Additionally, the Cella di Santa Caterina, situated on the garden’s edge within the former convent of the Benedictine nuns of San Paolo, features frescoes by Alessandro Araldi depicting scenes from the life of Saint Catherine, including her dispute before Emperor Maximin and a portrayal of Saint Catherine alongside Saint Jerome.

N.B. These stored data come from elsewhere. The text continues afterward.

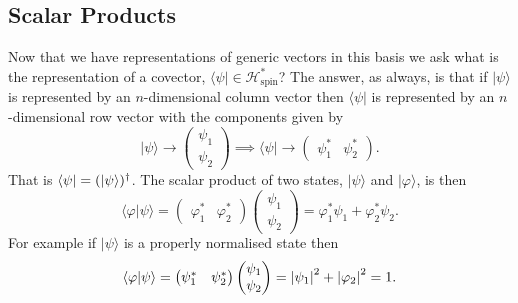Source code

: \documentclass[a4paper]{article}
\renewcommand{\ket}[1]{\vert {#1} \rangle}
\renewcommand{\bra}[1]{\langle {#1} \vert}
\renewcommand{\braket}[2]{\langle {#1} \vert {#2} \rangle}
\newcommand{\hilbert}{\mathcal{H}}
\newcommand{\representation}{\mathbin{\rightarrow}}
\theoremstyle{definition}
\begin{document}
    \subsection{Scalar Products}
    Now that we have representations of generic vectors in this basis we ask what is the representation of a covector, \(\bra{\psi}\in\hilbert_{\text{spin}}^*\)?
    The answer, as always, is that if \(\ket{\psi}\) is represented by an \(n\)-dimensional column vector then \(\bra{\psi}\) is represented by an \(n\)-dimensional row vector with the components given by
    \[
        \ket{\psi} \representation 
        \begin{pmatrix}
            \psi_1\\ \psi_2
        \end{pmatrix}
        \implies
        \bra{\psi} \representation
        \begin{pmatrix}
            \psi_1^* & \psi_2^*
        \end{pmatrix}
        .
    \]
    That is \(\bra{\psi} = (\ket{\psi})\hermit\).
    The scalar product of two states, \(\ket{\psi}\) and \(\ket{\varphi}\), is then
    \[
        \braket{\varphi}{\psi} =
        \begin{pmatrix}
            \varphi_1^* & \varphi_2^*
        \end{pmatrix}
        \begin{pmatrix}
            \psi_1\\ \psi_2
        \end{pmatrix}
        = \varphi_1^*\psi_1 + \varphi_2^*\psi_2.
    \]
    For example if \(\ket{\psi}\) is a properly normalised state then
    \[
        \braket{\varphi}{\psi} =
        \begin{pmatrix}
            \psi_1^* & \psi_2^*
        \end{pmatrix}
        \begin{pmatrix}
            \psi_1\\ \psi_2
        \end{pmatrix}
        = \abs{\psi_1}^2 + \abs{\varphi_2}^2  = 1.
    \]
    
\end{document}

The guided tour of the Chamber of San Paolo offers a unique opportunity to delve into the museum’s itinerary, which includes the rooms of Abbess Giovanna da Piacenza’s private apartment. Visitors can explore the history of the monumental complex of San Paolo, which reached its zenith between the 15th and 16th centuries. The tour will shed light on the significant figures of Abbesses Cecilia Bergonzi and Giovanna da Piacenza. The focal point of the tour will be the Chamber of Abbess Giovanna, featuring the original late Gothic umbrella vault adorned by Correggio in 1519. This masterpiece of the mature Italian Renaissance can be accessed by passing through the room decorated a few years earlier by Alessandro Araldi, featuring intricate grotesque ornamentation.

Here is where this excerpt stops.